━━━ Material shown ━━━

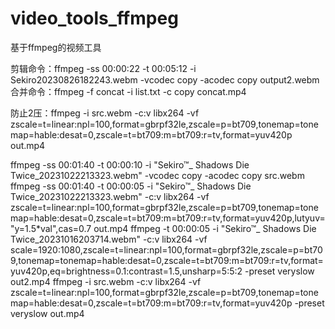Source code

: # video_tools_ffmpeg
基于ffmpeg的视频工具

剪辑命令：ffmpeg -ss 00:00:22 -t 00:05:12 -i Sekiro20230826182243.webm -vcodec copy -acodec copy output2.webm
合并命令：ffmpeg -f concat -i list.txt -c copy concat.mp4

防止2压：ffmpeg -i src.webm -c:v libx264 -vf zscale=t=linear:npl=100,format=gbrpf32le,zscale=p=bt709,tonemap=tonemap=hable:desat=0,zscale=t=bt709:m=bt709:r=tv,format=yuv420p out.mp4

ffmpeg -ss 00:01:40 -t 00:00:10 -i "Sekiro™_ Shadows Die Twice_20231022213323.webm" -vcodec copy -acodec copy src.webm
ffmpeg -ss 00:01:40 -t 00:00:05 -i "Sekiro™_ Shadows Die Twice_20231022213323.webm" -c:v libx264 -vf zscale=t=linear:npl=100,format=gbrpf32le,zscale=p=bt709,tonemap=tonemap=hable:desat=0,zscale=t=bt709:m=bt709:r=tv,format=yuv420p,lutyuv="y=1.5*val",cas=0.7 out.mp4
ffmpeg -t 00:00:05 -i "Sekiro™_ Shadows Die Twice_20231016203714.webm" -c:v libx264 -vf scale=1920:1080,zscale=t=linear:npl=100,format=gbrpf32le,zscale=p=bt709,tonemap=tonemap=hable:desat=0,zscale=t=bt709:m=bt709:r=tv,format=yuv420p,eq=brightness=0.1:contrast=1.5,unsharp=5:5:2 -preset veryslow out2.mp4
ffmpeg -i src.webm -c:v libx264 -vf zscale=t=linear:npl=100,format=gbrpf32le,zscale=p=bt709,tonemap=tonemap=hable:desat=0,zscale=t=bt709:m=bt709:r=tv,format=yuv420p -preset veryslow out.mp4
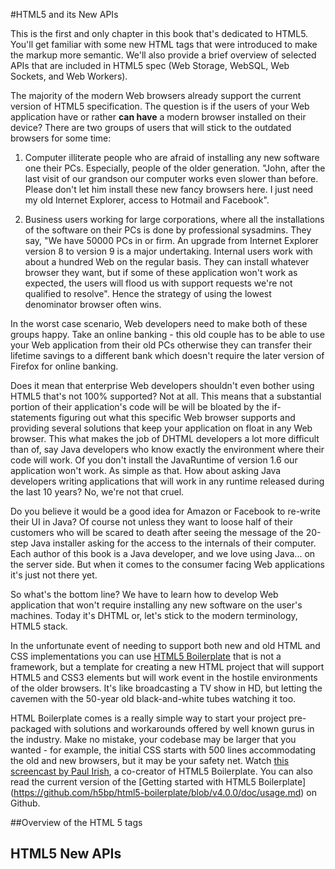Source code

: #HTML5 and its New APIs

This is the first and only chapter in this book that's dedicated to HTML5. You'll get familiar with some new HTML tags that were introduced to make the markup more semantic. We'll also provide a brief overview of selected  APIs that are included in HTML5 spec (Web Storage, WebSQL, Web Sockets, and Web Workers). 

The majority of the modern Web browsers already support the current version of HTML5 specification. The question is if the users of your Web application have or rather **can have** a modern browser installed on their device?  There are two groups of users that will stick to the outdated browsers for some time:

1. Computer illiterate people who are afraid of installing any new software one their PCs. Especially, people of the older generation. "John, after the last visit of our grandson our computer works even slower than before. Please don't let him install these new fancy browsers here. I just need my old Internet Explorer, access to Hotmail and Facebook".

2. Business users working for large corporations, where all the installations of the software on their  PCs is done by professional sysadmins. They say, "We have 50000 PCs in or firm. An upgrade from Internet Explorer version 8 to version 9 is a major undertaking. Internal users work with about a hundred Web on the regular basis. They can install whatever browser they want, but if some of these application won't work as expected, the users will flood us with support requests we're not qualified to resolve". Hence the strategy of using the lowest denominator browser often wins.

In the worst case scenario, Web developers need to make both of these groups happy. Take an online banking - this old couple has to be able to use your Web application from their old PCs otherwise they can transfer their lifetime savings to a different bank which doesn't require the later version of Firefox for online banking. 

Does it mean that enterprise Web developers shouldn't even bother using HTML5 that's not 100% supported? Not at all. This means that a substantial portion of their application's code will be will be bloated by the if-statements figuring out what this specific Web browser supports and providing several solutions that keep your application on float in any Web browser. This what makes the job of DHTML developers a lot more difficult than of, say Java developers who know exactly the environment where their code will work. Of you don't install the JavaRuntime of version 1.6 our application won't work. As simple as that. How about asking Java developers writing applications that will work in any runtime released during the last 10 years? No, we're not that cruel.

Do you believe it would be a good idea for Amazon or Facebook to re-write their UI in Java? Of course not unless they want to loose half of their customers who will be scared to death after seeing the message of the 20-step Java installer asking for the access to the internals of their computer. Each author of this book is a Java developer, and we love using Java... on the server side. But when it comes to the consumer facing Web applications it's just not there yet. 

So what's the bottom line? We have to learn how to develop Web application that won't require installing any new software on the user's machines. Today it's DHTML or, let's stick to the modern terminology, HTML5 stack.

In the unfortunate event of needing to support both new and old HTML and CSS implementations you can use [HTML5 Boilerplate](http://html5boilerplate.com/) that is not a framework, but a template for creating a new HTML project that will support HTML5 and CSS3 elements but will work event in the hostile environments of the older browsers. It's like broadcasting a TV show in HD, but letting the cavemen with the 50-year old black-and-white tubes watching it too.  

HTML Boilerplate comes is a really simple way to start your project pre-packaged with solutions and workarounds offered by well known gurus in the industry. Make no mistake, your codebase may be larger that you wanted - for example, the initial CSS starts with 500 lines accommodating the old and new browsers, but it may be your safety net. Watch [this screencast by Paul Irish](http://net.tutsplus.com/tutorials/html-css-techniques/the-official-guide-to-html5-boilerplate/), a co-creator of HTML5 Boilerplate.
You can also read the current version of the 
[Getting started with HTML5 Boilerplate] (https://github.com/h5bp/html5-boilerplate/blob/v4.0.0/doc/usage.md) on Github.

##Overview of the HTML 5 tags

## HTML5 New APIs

━━━
━━━ Material shown ━━━

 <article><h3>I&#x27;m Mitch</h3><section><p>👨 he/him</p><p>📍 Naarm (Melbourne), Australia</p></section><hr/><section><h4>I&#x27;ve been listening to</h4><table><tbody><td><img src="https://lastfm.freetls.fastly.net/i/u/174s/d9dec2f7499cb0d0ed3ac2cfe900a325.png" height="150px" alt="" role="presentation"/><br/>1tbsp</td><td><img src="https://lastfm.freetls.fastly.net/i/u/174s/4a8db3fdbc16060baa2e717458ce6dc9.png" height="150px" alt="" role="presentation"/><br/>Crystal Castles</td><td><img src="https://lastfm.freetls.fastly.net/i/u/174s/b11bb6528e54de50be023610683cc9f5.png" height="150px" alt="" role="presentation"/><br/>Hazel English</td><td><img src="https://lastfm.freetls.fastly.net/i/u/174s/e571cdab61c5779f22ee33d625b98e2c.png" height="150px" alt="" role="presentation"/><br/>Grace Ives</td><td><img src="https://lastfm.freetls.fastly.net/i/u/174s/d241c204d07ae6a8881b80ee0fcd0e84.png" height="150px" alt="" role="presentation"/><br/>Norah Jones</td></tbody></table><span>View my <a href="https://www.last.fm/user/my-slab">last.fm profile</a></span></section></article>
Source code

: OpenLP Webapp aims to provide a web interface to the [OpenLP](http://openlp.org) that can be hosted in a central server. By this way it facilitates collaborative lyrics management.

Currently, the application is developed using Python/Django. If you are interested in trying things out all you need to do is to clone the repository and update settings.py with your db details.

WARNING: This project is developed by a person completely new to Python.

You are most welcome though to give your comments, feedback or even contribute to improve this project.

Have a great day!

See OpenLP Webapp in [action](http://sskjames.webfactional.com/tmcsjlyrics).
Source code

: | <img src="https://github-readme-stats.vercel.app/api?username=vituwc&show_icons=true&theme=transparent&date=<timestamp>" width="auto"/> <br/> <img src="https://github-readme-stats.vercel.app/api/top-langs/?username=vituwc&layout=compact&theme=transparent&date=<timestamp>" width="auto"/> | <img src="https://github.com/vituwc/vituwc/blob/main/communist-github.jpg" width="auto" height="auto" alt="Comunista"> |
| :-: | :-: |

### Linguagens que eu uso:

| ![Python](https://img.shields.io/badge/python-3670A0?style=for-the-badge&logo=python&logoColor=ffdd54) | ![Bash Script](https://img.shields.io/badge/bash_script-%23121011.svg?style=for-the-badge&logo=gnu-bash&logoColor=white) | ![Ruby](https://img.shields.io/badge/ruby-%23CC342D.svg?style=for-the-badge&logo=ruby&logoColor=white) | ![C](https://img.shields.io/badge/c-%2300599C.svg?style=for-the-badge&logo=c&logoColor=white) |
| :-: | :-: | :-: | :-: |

━━━

- **Description of the task**
Here the output must be the lines above from the line with "In the unfortunate" to the line with "## HTML5 New APIs", both included, duplicated word for word and nothing else.

- **Output for this task**
In the unfortunate event of needing to support both new and old HTML and CSS implementations you can use [HTML5 Boilerplate](http://html5boilerplate.com/) that is not a framework, but a template for creating a new HTML project that will support HTML5 and CSS3 elements but will work event in the hostile environments of the older browsers. It's like broadcasting a TV show in HD, but letting the cavemen with the 50-year old black-and-white tubes watching it too.  

HTML Boilerplate comes is a really simple way to start your project pre-packaged with solutions and workarounds offered by well known gurus in the industry. Make no mistake, your codebase may be larger that you wanted - for example, the initial CSS starts with 500 lines accommodating the old and new browsers, but it may be your safety net. Watch [this screencast by Paul Irish](http://net.tutsplus.com/tutorials/html-css-techniques/the-official-guide-to-html5-boilerplate/), a co-creator of HTML5 Boilerplate.
You can also read the current version of the 
[Getting started with HTML5 Boilerplate] (https://github.com/h5bp/html5-boilerplate/blob/v4.0.0/doc/usage.md) on Github.

##Overview of the HTML 5 tags

## HTML5 New APIs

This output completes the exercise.